* What is needed *
Transcribe all the entries word for word, but omit the images.

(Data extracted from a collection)
________________________________________

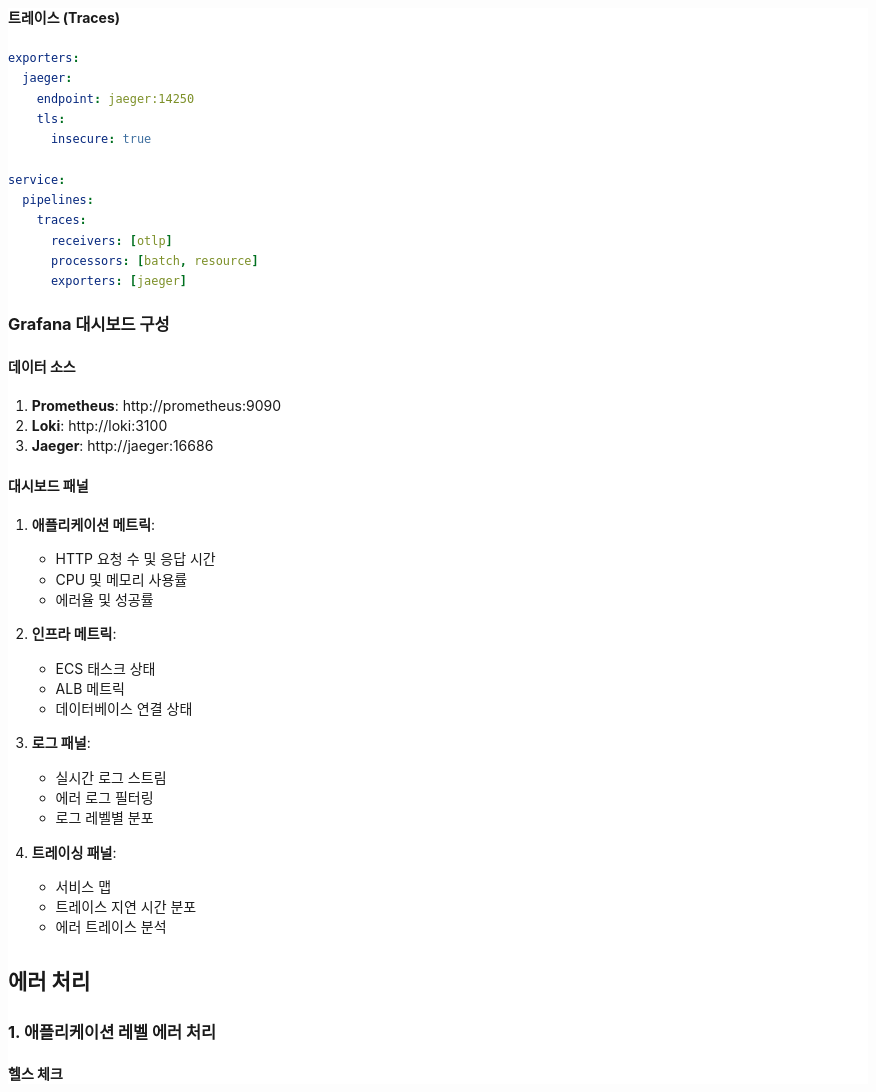 #### 트레이스 (Traces)

```yaml
exporters:
  jaeger:
    endpoint: jaeger:14250
    tls:
      insecure: true

service:
  pipelines:
    traces:
      receivers: [otlp]
      processors: [batch, resource]
      exporters: [jaeger]
```

### Grafana 대시보드 구성

#### 데이터 소스

1. **Prometheus**: http://prometheus:9090
2. **Loki**: http://loki:3100
3. **Jaeger**: http://jaeger:16686

#### 대시보드 패널

1. **애플리케이션 메트릭**:
   - HTTP 요청 수 및 응답 시간
   - CPU 및 메모리 사용률
   - 에러율 및 성공률

2. **인프라 메트릭**:
   - ECS 태스크 상태
   - ALB 메트릭
   - 데이터베이스 연결 상태

3. **로그 패널**:
   - 실시간 로그 스트림
   - 에러 로그 필터링
   - 로그 레벨별 분포

4. **트레이싱 패널**:
   - 서비스 맵
   - 트레이스 지연 시간 분포
   - 에러 트레이스 분석

## 에러 처리

### 1. 애플리케이션 레벨 에러 처리

#### 헬스 체크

________________________________________

* Answer to the problem *
 #### 트레이스 (Traces)

```yaml
exporters:
  jaeger:
    endpoint: jaeger:14250
    tls:
      insecure: true

service:
  pipelines:
    traces:
      receivers: [otlp]
      processors: [batch, resource]
      exporters: [jaeger]
```

### Grafana 대시보드 구성

#### 데이터 소스

1. **Prometheus**: http://prometheus:9090
2. **Loki**: http://loki:3100
3. **Jaeger**: http://jaeger:16686

#### 대시보드 패널

1. **애플리케이션 메트릭**:
   - HTTP 요청 수 및 응답 시간
   - CPU 및 메모리 사용률
   - 에러율 및 성공률

2. **인프라 메트릭**:
   - ECS 태스크 상태
   - ALB 메트릭
   - 데이터베이스 연결 상태

3. **로그 패널**:
   - 실시간 로그 스트림
   - 에러 로그 필터링
   - 로그 레벨별 분포

4. **트레이싱 패널**:
   - 서비스 맵
   - 트레이스 지연 시간 분포
   - 에러 트레이스 분석

## 에러 처리

### 1. 애플리케이션 레벨 에러 처리

#### 헬스 체크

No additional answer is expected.